Banjir silat hilir, jangankan jadi santapan media, mirisnya lagi tak menarik perhatian bupati Kapuas Hulu dan gubernur Kalbar. Buktinya, meski sudah dilaporkan secara resmi oleh camat, sampai kemarin banjir yg menggenang Silat Hilir tak menjadi perhatian dua kepala daerah yg berkuasa sekarang. Saya ingat betul, waktu pemilihan kepala daerah beberapa tahun lalu, gubernur yang berkuasa sekarang menang mutlak di Silat Hilir.
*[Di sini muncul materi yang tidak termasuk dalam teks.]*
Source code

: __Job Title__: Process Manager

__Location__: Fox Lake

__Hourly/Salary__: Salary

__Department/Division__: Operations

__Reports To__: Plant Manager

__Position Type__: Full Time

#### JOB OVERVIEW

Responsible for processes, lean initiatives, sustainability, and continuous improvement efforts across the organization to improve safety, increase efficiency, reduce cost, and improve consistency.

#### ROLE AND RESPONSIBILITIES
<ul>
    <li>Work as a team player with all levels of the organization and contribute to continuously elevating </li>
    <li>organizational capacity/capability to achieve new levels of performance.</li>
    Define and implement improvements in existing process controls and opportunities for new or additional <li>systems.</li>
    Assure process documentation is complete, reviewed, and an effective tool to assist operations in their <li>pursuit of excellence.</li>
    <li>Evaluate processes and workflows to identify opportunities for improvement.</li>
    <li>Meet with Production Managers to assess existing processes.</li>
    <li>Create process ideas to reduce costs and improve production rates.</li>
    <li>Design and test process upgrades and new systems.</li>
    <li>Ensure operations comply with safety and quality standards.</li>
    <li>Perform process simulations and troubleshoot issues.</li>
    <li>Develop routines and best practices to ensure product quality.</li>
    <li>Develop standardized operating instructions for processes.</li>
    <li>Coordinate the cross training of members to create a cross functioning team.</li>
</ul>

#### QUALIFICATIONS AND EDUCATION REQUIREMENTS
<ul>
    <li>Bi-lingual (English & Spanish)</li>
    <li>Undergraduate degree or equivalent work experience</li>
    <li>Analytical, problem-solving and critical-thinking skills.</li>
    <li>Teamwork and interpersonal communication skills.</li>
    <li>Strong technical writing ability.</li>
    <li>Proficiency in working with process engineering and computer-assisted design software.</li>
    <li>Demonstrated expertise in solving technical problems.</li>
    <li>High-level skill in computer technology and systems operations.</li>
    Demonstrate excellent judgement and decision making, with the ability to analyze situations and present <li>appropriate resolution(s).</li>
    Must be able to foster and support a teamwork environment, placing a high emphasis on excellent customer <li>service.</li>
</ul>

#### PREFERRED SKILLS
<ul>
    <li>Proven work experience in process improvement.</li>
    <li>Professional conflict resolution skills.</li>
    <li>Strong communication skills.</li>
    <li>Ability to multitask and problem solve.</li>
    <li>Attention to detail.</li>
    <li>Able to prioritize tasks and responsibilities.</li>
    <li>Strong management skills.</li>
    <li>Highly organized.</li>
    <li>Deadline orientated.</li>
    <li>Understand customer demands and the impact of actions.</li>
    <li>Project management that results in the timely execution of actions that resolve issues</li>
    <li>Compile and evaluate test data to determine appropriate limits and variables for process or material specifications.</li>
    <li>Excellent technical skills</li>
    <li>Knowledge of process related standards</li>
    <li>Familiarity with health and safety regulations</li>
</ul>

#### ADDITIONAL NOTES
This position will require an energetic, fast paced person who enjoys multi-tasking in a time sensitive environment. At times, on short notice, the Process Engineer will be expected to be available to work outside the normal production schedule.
Padahal, mungkin saja agak tenang rasanya, andai kata pak bupati atau pak gubernur sempat menelpon pak camat, untuk menanyakan kondisi daerah yang dilanda banjir. Kurang lebih 5000 jiwa yang terisolasi akibat banjir di Silat Hilir. Memang ada bantuan yang mengalir. Itu baru dua kali. Jumlahnya sangat minim. Sumbernya dari mahasiswa dan para warga perantauan silat hilir yang peduli dengan penderitaan sanak saudaranya. Korban banjir Silat Hilir memang tidak butuh evakuasi. Karena mereka sudah terlatih untuk bertahan di rumah masing-masing. Namun mereka pasti butuh nasi untuk dimakan. Butuh beras untuk dimasak. Otomatis kalau banjir seperti sekarang, kebun karet pada banjir. Akibatnya petani karet tidak bisa nyadap karetnya. mata pencarian warga mati total. Sudahlah jatuh tertimpa tangga. Bila sebelumnya gegara corona yang mematikan mata pencarian warga, kini justru ditambah banjir yang akhirnya menghancurkan sumber rezeki mereka.